Vitamina E per problemi di discromia della pelle

La discromia della pelle può essere causata da diversi fattori tra cui danni provocati del sole, problemi epatici, cicatrici da acne e cambiamenti ormonali. Nel caso in cui il problema è lieve, e non è causato da alterazioni genetiche come l'albinismo o disturbi ormonali o epatici, è possibile trattare l'inestetismo cutaneo con la vitamina E. Tale antiossidante è uno dei rimedi casalinghi più usati per curare la pelle decolorata o iperpigmentata, ed è possibile trovarla in molti prodotti di bellezza, in particolare oli.

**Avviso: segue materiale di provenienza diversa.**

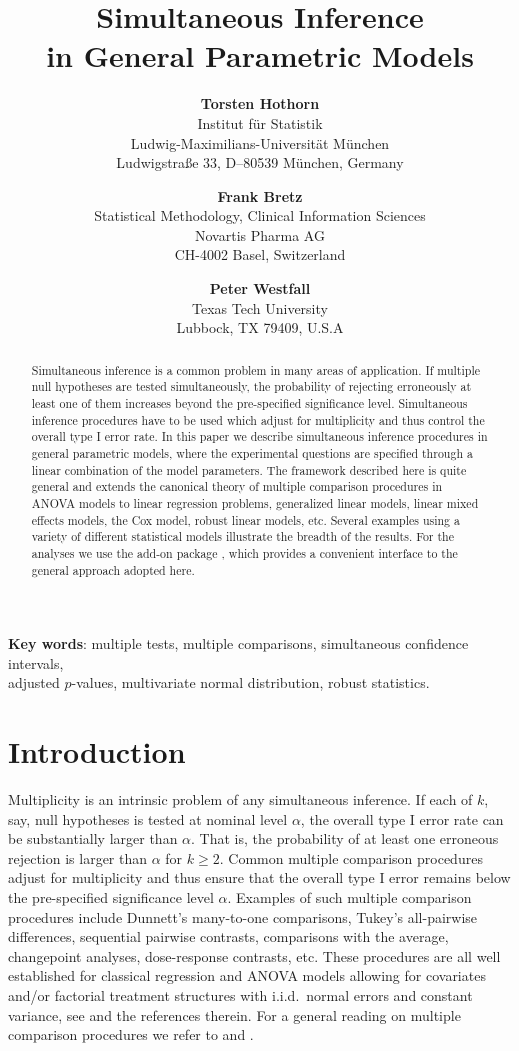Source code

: \documentclass[12pt]{article}
\title{Simultaneous Inference \\ in General Parametric Models}
\author{\textbf{Torsten Hothorn} \\
Institut f{\"u}r Statistik \\
Ludwig-Maximilians-Universit{\"a}t M{\"u}nchen \\
Ludwigstra{\ss}e 33, D--80539 M{\"u}nchen, Germany\\
\and \textbf{Frank Bretz} \\
Statistical Methodology, Clinical Information Sciences\\
Novartis Pharma AG \\
CH-4002 Basel, Switzerland \\
\and \textbf{Peter Westfall} \\
Texas Tech University \\
Lubbock, TX 79409, U.S.A}
\begin{document}
\maketitle
\thispagestyle{empty}
\setcounter{page}{0}

\begin{abstract}
Simultaneous inference is a common problem in many
areas of application. If multiple null
hypotheses are tested simultaneously, the probability of rejecting
erroneously at least one of them increases beyond the pre-specified
significance level. Simultaneous inference procedures have to be used
which adjust for multiplicity and thus control the overall type I error
rate. In this paper we describe simultaneous
inference procedures in general parametric models, where the
experimental questions are specified through a linear
combination of the model parameters. The framework described here
is quite general and extends the canonical theory of multiple comparison procedures
in ANOVA models to linear regression problems, generalized linear models, linear mixed
effects models, the Cox model, robust linear models, etc.
Several examples using a variety of different statistical models
illustrate the breadth of the results. For the analyses we use the
\RR{} add-on package , which provides a convenient interface to
the general approach adopted here.

\end{abstract}

\textbf{Key words}: multiple tests, multiple comparisons, simultaneous
confidence intervals, \\
adjusted $p$-values, multivariate normal distribution, robust statistics.

\newpage

\section{Introduction}

Multiplicity is an intrinsic problem of any simultaneous inference.
If each of $k$, say, null hypotheses is tested at nominal level $\alpha$,
the overall type I error rate can be substantially larger than $\alpha$.
That is, the probability of at least one erroneous rejection is larger than $\alpha$ for
$k \geq 2$. Common multiple comparison procedures adjust for multiplicity and thus
ensure that the overall type I error remains below the pre-specified significance level $\alpha$.
Examples of such multiple comparison procedures include Dunnett's many-to-one comparisons,
Tukey's all-pairwise differences, sequential pairwise contrasts, comparisons with the
average, changepoint analyses, dose-response contrasts, etc. These procedures are
all well established for classical regression and ANOVA models allowing for covariates
and/or factorial treatment structures with i.i.d.~normal errors and constant
variance, see \cite{Bretzetal2008} and the references therein. For a general reading
on multiple comparison procedures we refer to
\cite{HochbergTamhane1987} and \cite{Hsu1996}.
\end{document}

La vitamina E, o tocoferolo, è un nutriente antiossidante presente in diversi alimenti, e dovrebbe quindi far parte della propria dieta. In genere, i cibi più ricchi di vitamine sono frutta e verdura di stagione. La vitamina E, nello specifico, si trova soprattutto negli oli vegetali, nei semi oleosi, nella frutta secca e nell'avocado. Gli antiossidanti come la vitamina E, la vitamina C e la vitamina A sono tra i più importanti per la salute della pelle e per prevenire i danni causati dal sole nonché i segni dell'invecchiamento precoce.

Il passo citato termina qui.